Reproduce word for word, from the entries below, the line with "Quantal Quetzal Alpha", the line with "gesetzt. Neu dazu", and every line between them, and nothing more.

- **Data listing**:
━━━
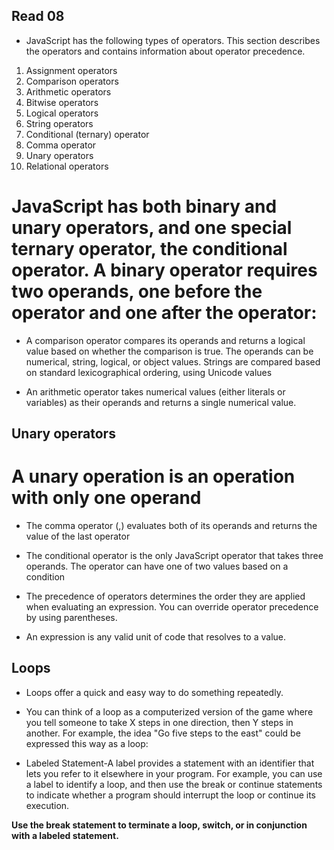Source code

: ## Read 08 ##

- JavaScript has the following types of operators. This section describes the operators and contains information about operator precedence.

1. Assignment operators
2. Comparison operators
3. Arithmetic operators
4. Bitwise operators
5. Logical operators
6. String operators
7. Conditional (ternary) operator
8. Comma operator
9. Unary operators
10. Relational operators

# JavaScript has both binary and unary operators, and one special ternary operator, the conditional operator. A binary operator requires two operands, one before the operator and one after the operator: #

- A comparison operator compares its operands and returns a logical value based on whether the comparison is true. The operands can be numerical, string, logical, or object values. Strings are compared based on standard lexicographical ordering, using Unicode values

- An arithmetic operator takes numerical values (either literals or variables) as their operands and returns a single numerical value.

## Unary operators ##
 
# A unary operation is an operation with only one operand #

- The comma operator (,) evaluates both of its operands and returns the value of the last operator

- The conditional operator is the only JavaScript operator that takes three operands. The operator can have one of two values based on a condition

- The precedence of operators determines the order they are applied when evaluating an expression. You can override operator precedence by using parentheses.

- An expression is any valid unit of code that resolves to a value.

## Loops ##

- Loops offer a quick and easy way to do something repeatedly.

- You can think of a loop as a computerized version of the game where you tell someone to take X steps in one direction, then Y steps in another. For example, the idea "Go five steps to the east" could be expressed this way as a loop:

- Labeled Statement-A label provides a statement with an identifier that lets you refer to it elsewhere in your program. For example, you can use a label to identify a loop, and then use the break or continue statements to indicate whether a program should interrupt the loop or continue its execution.

**Use the break statement to terminate a loop, switch, or in conjunction with a labeled statement.**
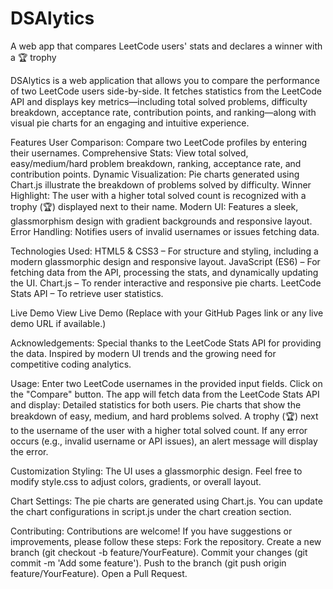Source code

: # DSAlytics
A web app that compares LeetCode users' stats and declares a winner with a 🏆 trophy

DSAlytics is a web application that allows you to compare the performance of two LeetCode users side-by-side. It fetches statistics from the LeetCode API and displays key metrics—including total solved problems, difficulty breakdown, acceptance rate, contribution points, and ranking—along with visual pie charts for an engaging and intuitive experience.

Features
User Comparison: Compare two LeetCode profiles by entering their usernames.
Comprehensive Stats: View total solved, easy/medium/hard problem breakdown, ranking, acceptance rate, and contribution points.
Dynamic Visualization: Pie charts generated using Chart.js illustrate the breakdown of problems solved by difficulty.
Winner Highlight: The user with a higher total solved count is recognized with a trophy (🏆) displayed next to their name.
Modern UI: Features a sleek, glassmorphism design with gradient backgrounds and responsive layout.
Error Handling: Notifies users of invalid usernames or issues fetching data.

Technologies Used:
HTML5 & CSS3 – For structure and styling, including a modern glassmorphic design and responsive layout.
JavaScript (ES6) – For fetching data from the API, processing the stats, and dynamically updating the UI.
Chart.js – To render interactive and responsive pie charts.
LeetCode Stats API – To retrieve user statistics.

Live Demo
View Live Demo
(Replace with your GitHub Pages link or any live demo URL if available.)


Acknowledgements:
Special thanks to the LeetCode Stats API for providing the data.
Inspired by modern UI trends and the growing need for competitive coding analytics.

Usage:
Enter two LeetCode usernames in the provided input fields.
Click on the "Compare" button.
The app will fetch data from the LeetCode Stats API and display:
Detailed statistics for both users.
Pie charts that show the breakdown of easy, medium, and hard problems solved.
A trophy (🏆) next to the username of the user with a higher total solved count.
If any error occurs (e.g., invalid username or API issues), an alert message will display the error.

Customization
Styling:
The UI uses a glassmorphic design. Feel free to modify style.css to adjust colors, gradients, or overall layout.

Chart Settings:
The pie charts are generated using Chart.js. You can update the chart configurations in script.js under the chart creation section.

Contributing:
Contributions are welcome! If you have suggestions or improvements, please follow these steps:
Fork the repository.
Create a new branch (git checkout -b feature/YourFeature).
Commit your changes (git commit -m 'Add some feature').
Push to the branch (git push origin feature/YourFeature).
Open a Pull Request.



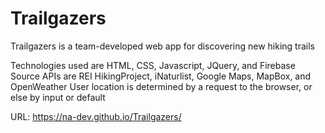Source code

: # Trailgazers

Trailgazers is a team-developed web app for discovering new hiking trails

Technologies used are HTML, CSS, Javascript, JQuery, and Firebase
Source APIs are REI HikingProject, iNaturlist, Google Maps, MapBox, and OpenWeather
User location is determined by a request to the browser, or else by input or default

URL: https://na-dev.github.io/Trailgazers/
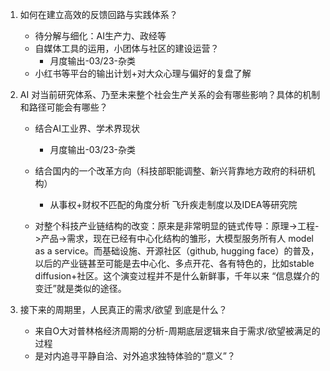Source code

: 1. 如何在建立高效的反馈回路与实践体系？
   - 待分解与细化：AI生产力、政经等
   - 自媒体工具的运用，小团体与社区的建设运营？
     - 月度输出-03/23-杂类
   - 小红书等平台的输出计划+对大众心理与偏好的复盘了解
  

2. AI 对当前研究体系、乃至未来整个社会生产关系的会有哪些影响？具体的机制和路径可能会有哪些？
   - 结合AI工业界、学术界现状
     - 月度输出-03/23-杂类
  
   - 结合国内的一个改革方向（科技部职能调整、新兴背靠地方政府的科研机构）
     - 从事权+财权不匹配的角度分析 飞升疾走制度以及IDEA等研究院
  
   - 对整个科技产业链结构的改变：原来是非常明显的链式传导：原理->工程->产品->需求，现在已经有中心化结构的雏形，大模型服务所有人 model as a service。而基础设施、开源社区（github, hugging face）的普及，以后的产业链甚至可能是去中心化、多点开花、各有特色的，比如stable diffusion+社区。这个演变过程并不是什么新鲜事，千年以来 “信息媒介的变迁”就是类似的途径。


3. 接下来的周期里，人民真正的需求/欲望 到底是什么？
   - 来自O大对普林格经济周期的分析-周期底层逻辑来自于需求/欲望被满足的过程
   - 是对内追寻平静自洽、对外追求独特体验的“意义”？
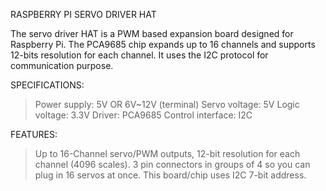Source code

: RASPBERRY PI SERVO DRIVER HAT

The servo driver HAT is a PWM based expansion board designed for Raspberry Pi. The PCA9685 chip expands up to 16 channels and supports 12-bits resolution for each channel. It uses the I2C protocol for communication purpose.

SPECIFICATIONS:
> Power supply: 5V OR 6V~12V (terminal)
> Servo voltage: 5V
> Logic voltage: 3.3V
> Driver: PCA9685
> Control interface: I2C

FEATURES:
> Up to 16-Channel servo/PWM outputs, 12-bit resolution for each channel (4096 scales).
> 3 pin connectors in groups of 4 so you can plug in 16 servos at once.
> This board/chip uses I2C 7-bit address.

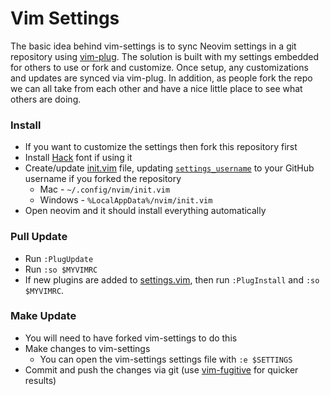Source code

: # Vim Settings

The basic idea behind vim-settings is to sync Neovim settings in a git repository using [vim-plug](https://github.com/junegunn/vim-plug).
The solution is built with my settings embedded for others to use or fork and customize.
Once setup, any customizations and updates are synced via vim-plug.
In addition, as people fork the repo we can all take from each other and have a nice little place to see what others are doing.

### Install
- If you want to customize the settings then fork this repository first
- Install [Hack](https://github.com/chrissimpkins/Hack#desktop-usage) font if using it
- Create/update [init.vim](init.vim) file, updating [`settings_username`](init.vim#L4) to your GitHub username if you forked the repository
    - Mac - `~/.config/nvim/init.vim`
    - Windows - `%LocalAppData%/nvim/init.vim`
- Open neovim and it should install everything automatically

### Pull Update
- Run `:PlugUpdate`
- Run `:so $MYVIMRC`
- If new plugins are added to [settings.vim](settings.vim), then run `:PlugInstall` and `:so $MYVIMRC`.

### Make Update
- You will need to have forked vim-settings to do this
- Make changes to vim-settings
    - You can open the vim-settings settings file with `:e $SETTINGS`
- Commit and push the changes via git (use [vim-fugitive](https://github.com/tpope/vim-fugitive) for quicker results)
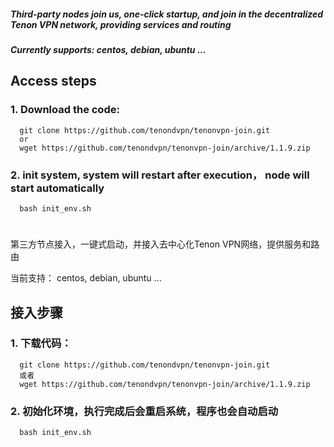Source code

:

##### Third-party nodes join us, one-click startup, and join in the decentralized Tenon VPN network, providing services and routing
##### Currently supports: centos, debian, ubuntu ...

## Access steps
### 1. Download the code:

      git clone https://github.com/tenondvpn/tenonvpn-join.git
      or
      wget https://github.com/tenondvpn/tenonvpn-join/archive/1.1.9.zip

### 2. init system, system will restart after execution， node will start automatically

      bash init_env.sh


# 
# 

第三方节点接入，一键式启动，并接入去中心化Tenon VPN网络，提供服务和路由

当前支持： centos, debian, ubuntu ...


## 接入步骤

### 1. 下载代码： 
  
      git clone https://github.com/tenondvpn/tenonvpn-join.git
      或者
      wget https://github.com/tenondvpn/tenonvpn-join/archive/1.1.9.zip
   

### 2. 初始化环境，执行完成后会重启系统，程序也会自动启动
      bash init_env.sh  

    
    


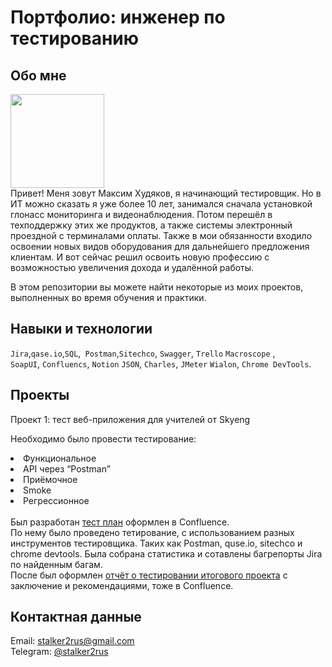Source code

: # Портфолио: инженер по тестированию

## Обо мне 

<img src="https://github.com/stalker2rus/QA/assets/57308100/9f454896-afbf-4ef5-98f0-d92d8790b940" width="150" >  <br>
Привет! Меня зовут Максим Худяков, я начинающий тестировщик. Но в ИТ можно сказать я уже более 10 лет, занимался сначала установкой глонасс мониторинга и видеонаблюдения. Потом перешёл в техподдержку этих же продуктов, а также системы электронный проездной с терминалами оплаты. Также в мои обязанности входило освоении новых видов оборудования для дальнейшего предложения клиентам. И вот сейчас решил освоить новую профессию с возможностью увеличения дохода и удалённой работы. <br>

В этом репозитории вы можете найти некоторые из моих проектов, выполненных во время обучения и практики.
<br>

## Навыки и технологии
``Jira``,``qase.io``,``SQL``,`` Postman``,``Sitechco``, ``Swagger``, ``Trello`` ``Macroscope`` , <br>
``SoapUI``, ``Confluencs``, ``Notion`` ``JSON``, ``Charles``, ``JMeter`` ``Wialon``, ``Chrome DevTools``.


## Проекты
<p> Проект 1: тест веб-приложения для учителей от Skyeng</p>
<p>Необходимо было провести тестирование:<p>
 <li>Функциональное</li>
 <li>API через “Postman”</li>
 <li>Приёмочное</li>
 <li>Smoke</li>
 <li>Регрессионное</li>
</ol>
<br>
Был разработан <a href=https://github.com/stalker2rus/QA/files/11881494/default.pdf>тест план</a> оформлен в Confluence.  <br>
По нему было проведено тетирование, с использованием разных инструментов тестировщика. Таких как Postman, quse.io, sitechco и chrome devtools. Была собрана статистика и сотавлены багрепорты Jira по найденным багам. <br>
После был оформлен <a href="https://github.com/stalker2rus/QA/files/11881532/default.pdf">отчёт о тестировании итогового проекта</a> с заключение и рекомендациями, тоже в Confluence.


## Контактная данные
Email: stalker2rus@gmail.com <br>
Telegram: <a href=https://t.me/stalker2rus>@stalker2rus</a>

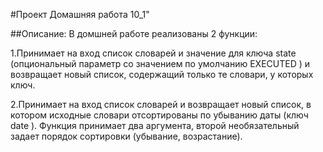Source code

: #Проект Домашняя работа 10_1"

##Описание:
В домшней работе реализованы 2 функции:

1.Принимает на вход список словарей и значение для ключа state 
(опциональный параметр со значением по умолчанию EXECUTED )
и возвращает новый список, содержащий только те словари, у которых ключ.

2.Принимает на вход список словарей и возвращает новый список,
в котором исходные словари отсортированы по убыванию даты (ключ date ).
Функция принимает два аргумента, второй необязательный задает порядок сортировки
(убывание, возрастание).
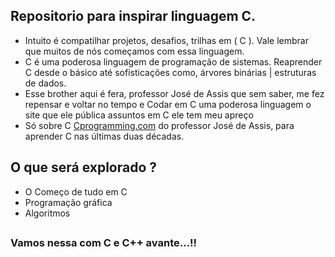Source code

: ## Repositorio para inspirar linguagem C. 
 - Intuito é compatilhar projetos, desafios, trilhas em ( C ). Vale lembrar que muitos de nós começamos com essa linguagem. 
 - C é uma poderosa linguagem de programação de sistemas. Reaprender C desde o básico até sofisticações como, árvores binárias | estruturas de dados.
 -  Esse brother aqui é fera, professor José de Assis que sem saber, me fez repensar e voltar no tempo e Codar em C uma poderosa linguagem o site que ele pública assuntos em C ele tem meu apreço 
 - Só sobre C [Cprogramming.com](https://www.Cprogramming.com/) do professor José de Assis, para aprender C nas últimas duas décadas. 
 
## O que será explorado ?
- O Começo de tudo em C 
- Programação gráfica
- Algoritmos

## 
### Vamos nessa com C e C++ avante...!!
#


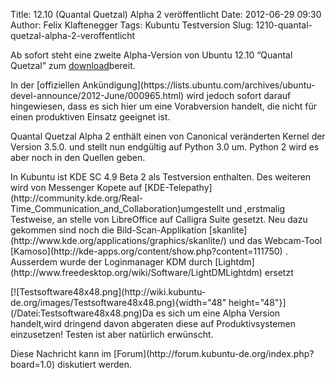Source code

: Title: 12.10 (Quantal Quetzal) Alpha 2 veröffentlicht
Date: 2012-06-29 09:30
Author: Felix Klaftenegger
Tags: Kubuntu Testversion
Slug: 1210-quantal-quetzal-alpha-2-veroffentlicht

Ab sofort steht eine zweite Alpha-Version von Ubuntu 12.10 “Quantal
Quetzal” zum
[download](http://cdimage.ubuntu.com/kubuntu/releases/quantal/alpha-2/)bereit.

</p>
In der [offiziellen
Ankündigung](https://lists.ubuntu.com/archives/ubuntu-devel-announce/2012-June/000965.html)
wird jedoch sofort darauf hingewiesen, dass es sich hier um eine
Vorabversion handelt, die nicht für einen produktiven Einsatz geeignet
ist.

</p>
<!--break--><!--break-->

Quantal Quetzal Alpha 2 enthält einen von Canonical veränderten Kernel
der Version 3.5.0. und stellt nun endgültig auf Python 3.0 um. Python 2
wird es aber noch in den Quellen geben.

</p>
In Kubuntu ist KDE SC 4.9 Beta 2 als Testversion enthalten. Des weiteren
wird von Messenger Kopete auf
[KDE-Telepathy](http://community.kde.org/Real-Time_Communication_and_Collaboration)umgestellt
und ,erstmalig Testweise, an stelle von LibreOffice auf Calligra Suite
gesetzt. Neu dazu gekommen sind noch die Bild-Scan-Applikation
[skanlite](http://www.kde.org/applications/graphics/skanlite/) und das
Webcam-Tool
[Kamoso](http://kde-apps.org/content/show.php?content=111750) .
Ausserdem wurde der Loginmanager KDM durch
[Lightdm](http://www.freedesktop.org/wiki/Software/LightDMLightdm)
ersetzt

</p>
</p>
[![Testsoftware48x48.png](http://wiki.kubuntu-de.org/images/Testsoftware48x48.png){width="48"
height="48"}](/Datei:Testsoftware48x48.png)Da es sich um eine
Alpha Version handelt,wird dringend davon abgeraten diese auf
Produktivsystemen einzusetzen! Testen ist aber natürlich erwünscht.

</p>
Diese Nachricht kann im
[Forum](http://forum.kubuntu-de.org/index.php?board=1.0) diskutiert
werden.

</p>

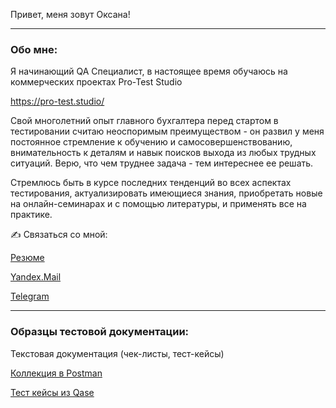 Привет, меня зовут Оксана!
_____________________________________________________________________________________________
### Обо мне:

Я начинающий QA Специалист, в настоящее время обучаюсь на коммерческих проектах Pro-Test Studio

https://pro-test.studio/

Свой многолетний опыт главного бухгалтера перед стартом в тестировании считаю неоспоримым преимуществом - он развил у меня постоянное стремление к обучению и самосовершенствованию, внимательность к деталям и навык поисков выхода из любых трудных ситуаций. Верю, что чем труднее задача - тем интереснее ее решать. 

Стремлюсь быть в курсе последних тенденций во всех аспектах тестирования, актуализировать имеющиеся знания, приобретать новые на онлайн-семинарах и с помощью литературы, и применять все на практике. 

:writing_hand: Связаться со мной:

[Резюме](https://github.com/Oksana-sherotel/My_CV)

[Yandex.Mail](mailto:oksana-sherotel@yandex.ru)

[Telegram](https://t.me/oxanasevastopol)

_____________________________________________________________________________________________


### Образцы тестовой документации:

Текстовая документация (чек-листы, тест-кейсы)

[Коллекция в Postman](https://drive.google.com/drive/folders/1z6WugV7LGiCCWJmYzJCVr4TIAJu8i1hz?usp=sharing)

[Тест кейсы из Qase](https://github.com/Oksana-sherotel/QASE)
━━━
- **Result**:
Quantal Quetzal Alpha 2 enthält einen von Canonical veränderten Kernel
der Version 3.5.0. und stellt nun endgültig auf Python 3.0 um. Python 2
wird es aber noch in den Quellen geben.

</p>
In Kubuntu ist KDE SC 4.9 Beta 2 als Testversion enthalten. Des weiteren
wird von Messenger Kopete auf
[KDE-Telepathy](http://community.kde.org/Real-Time_Communication_and_Collaboration)umgestellt
und ,erstmalig Testweise, an stelle von LibreOffice auf Calligra Suite
gesetzt. Neu dazu gekommen sind noch die Bild-Scan-Applikation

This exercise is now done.